September 07, 1986|BOB WEBSTER | United Press international

There is one beast in the corporate jungle that almost everyone worships or vilifies or tries to ignore--the boss.

Through good management, a boss can make a tedious task seem important or can make the best job in the world seem little more than a daily nuisance. But a USC management consultant and trainer has found a new approach to improving office relations and productivity.

B. J. Hateley teaches employees how to manage their bosses.

"Managing your boss doesn't mean bossing your manager," says Hateley, director of the staff training and professional development program at the university.
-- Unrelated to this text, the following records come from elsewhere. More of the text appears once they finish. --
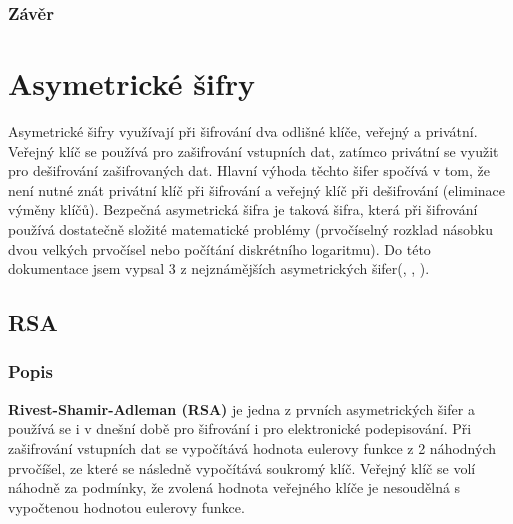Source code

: \documentclass[12pt, a4paper]{article}
\begin{document}
		\subsubsection{Závěr}
		
\section{Asymetrické šifry}
Asymetrické šifry využívají při šifrování dva odlišné klíče, veřejný a privátní. Veřejný klíč se používá pro zašifrování vstupních dat, zatímco privátní se využit pro dešifrování zašifrovaných dat. Hlavní výhoda těchto šifer spočívá v tom, že není nutné znát privátní klíč při šifrování a veřejný klíč při dešifrování (eliminace výměny klíčů). Bezpečná asymetrická šifra je taková šifra, která při šifrování používá dostatečně složité matematické problémy (prvočíselný rozklad násobku dvou velkých prvočísel nebo počítání diskrétního logaritmu). Do této dokumentace jsem vypsal 3 z nejznámějších asymetrických šifer(, , ). 
\label{sec:asym}
	\subsection{RSA}
	\label{subsec:rsa}
		\subsubsection{Popis}
		\textbf{Rivest-Shamir-Adleman (RSA)} je jedna z prvních asymetrických šifer a používá se i v dnešní době pro šifrování i pro elektronické podepisování. Při zašifrování vstupních dat se vypočítává hodnota eulerovy funkce z 2 náhodných prvočíšel, ze které se následně vypočítává soukromý klíč. Veřejný klíč se volí náhodně za podmínky, že zvolená hodnota veřejného klíče je nesoudělná s vypočtenou hodnotou eulerovy funkce.
\end{document}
"The principles of human behavior apply. People do what they are rewarded for and don't do things they not rewarded for," Hateley says. "Bosses respond to pats on the head, too."

Popular 4-Hour Class

What began as a lark last year has blossomed into a popular four-hour class to help the university's employees understand their bosses and mold them into better managers.

"Figure out the boss' needs and goals, figure out your own and make them as compatible as possible," she says. "Manage the relationship so you both get what you want."
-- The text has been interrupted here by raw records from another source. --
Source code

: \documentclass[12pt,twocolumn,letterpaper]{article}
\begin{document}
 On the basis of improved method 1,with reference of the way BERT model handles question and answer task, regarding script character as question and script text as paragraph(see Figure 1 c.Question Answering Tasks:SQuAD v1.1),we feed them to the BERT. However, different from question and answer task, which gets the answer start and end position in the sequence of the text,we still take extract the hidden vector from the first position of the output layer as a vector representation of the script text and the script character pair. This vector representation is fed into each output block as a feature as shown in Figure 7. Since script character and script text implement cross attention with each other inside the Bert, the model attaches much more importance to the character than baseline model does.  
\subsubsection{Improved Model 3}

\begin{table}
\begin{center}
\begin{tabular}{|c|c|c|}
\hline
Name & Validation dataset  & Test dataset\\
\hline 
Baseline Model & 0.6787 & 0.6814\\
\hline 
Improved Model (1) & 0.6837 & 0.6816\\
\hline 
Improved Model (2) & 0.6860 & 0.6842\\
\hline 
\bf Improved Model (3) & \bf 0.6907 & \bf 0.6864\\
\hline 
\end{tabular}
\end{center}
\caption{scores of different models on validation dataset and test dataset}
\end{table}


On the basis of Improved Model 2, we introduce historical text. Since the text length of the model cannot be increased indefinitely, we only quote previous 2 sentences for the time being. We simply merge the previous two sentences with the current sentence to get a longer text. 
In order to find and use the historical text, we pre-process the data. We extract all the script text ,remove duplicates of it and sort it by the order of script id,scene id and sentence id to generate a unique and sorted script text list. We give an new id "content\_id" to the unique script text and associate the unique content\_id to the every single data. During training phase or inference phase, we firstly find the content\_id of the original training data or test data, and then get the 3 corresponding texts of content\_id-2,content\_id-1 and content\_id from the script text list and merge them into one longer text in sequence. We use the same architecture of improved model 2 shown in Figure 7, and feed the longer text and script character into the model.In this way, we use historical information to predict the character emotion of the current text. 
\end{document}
"A good boss will appreciate it."

Hateley, who describes herself as a "sociologist of the moral life," graduated from USC with a bachelor's degree in sociology and has completed course work toward a doctorate in ethics.
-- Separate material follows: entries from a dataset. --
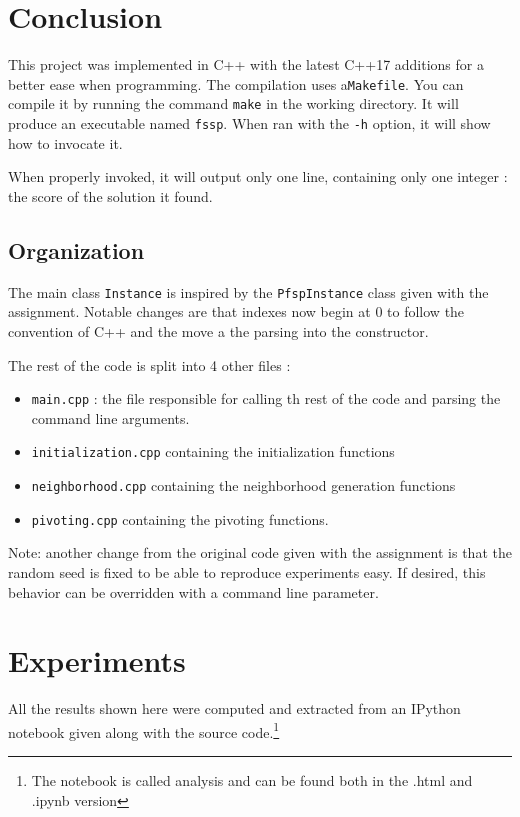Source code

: \documentclass[a4paper]{article}
\begin{document}
\section{Conclusion}


This project was implemented in C++ with the latest C++17 additions for a better ease when programming.
The compilation uses a\texttt{Makefile}. You can compile it by running the command \texttt{make} in the working directory. It will produce an executable named \texttt{fssp}. When ran with the \texttt{-h} option, it will show how to invocate it.

When properly invoked, it will output only one line, containing only one integer : the score of the solution it found.

\subsection{Organization}

The main class \texttt{Instance} is inspired by the \texttt{PfspInstance} class given with the assignment.
Notable changes are that indexes now begin at 0 to follow the convention of C++ and the move a the parsing into the constructor.

The rest of the code is split into 4 other files :
\begin{itemize}
\item \texttt{main.cpp} : the file responsible for calling th rest of the code and parsing the command line arguments.
\item \texttt{initialization.cpp} containing the initialization functions
\item \texttt{neighborhood.cpp} containing the neighborhood generation functions
\item \texttt{pivoting.cpp} containing the pivoting functions.
\end{itemize}

Note: another change from the original code given with the assignment is that the random seed is fixed to be able to reproduce experiments easy. If desired, this behavior can be overridden with a command line parameter.


\section{Experiments}

All the results shown here were computed and extracted from an IPython notebook
given along with the source code.\footnote{The notebook is called analysis and can be found both in the .html and .ipynb version}
\end{document}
Her course, called "In Search of an Excellent Boss," teaches employees to "manage up" instead of the typical "managing down" approach taught to bosses.

Listener or Reader?

"The biggest key to managing your boss is communication," she says. "You need to know if your boss is a listener or a reader. If you start talking to your boss and he cuts you off repeatedly, he isn't a listener."

A boss that Hateley calls a "listener" won't care for a written report while a "reader" may be irritated by a verbal briefing. An employee versed in the art of boss-managing would know how the boss wants to receive information and this may reduce misunderstandings and friction in the office.

Hateley recalls a personal example in which an employee managed her poorly. Each morning, the employee would pounce upon her with the latest office chatter as Hateley entered her office.

The fast-talking employee unknowingly created a wall of tension between herself and Hateley.

'Give Me 10 Minutes'

"Finally I had to tell her to give me 10 minutes when I first walked in to get settled," she says. "I like the information fairly quickly and briefly, not all the gory details."

Hateley says she teaches employees that they have a greater role in the management of an office than they may suspect.

"Bosses need employees more than employees need bosses," she says. "If all of the subordinates fell off the face of the earth this afternoon, would the job get done?" Hateley asks. "No."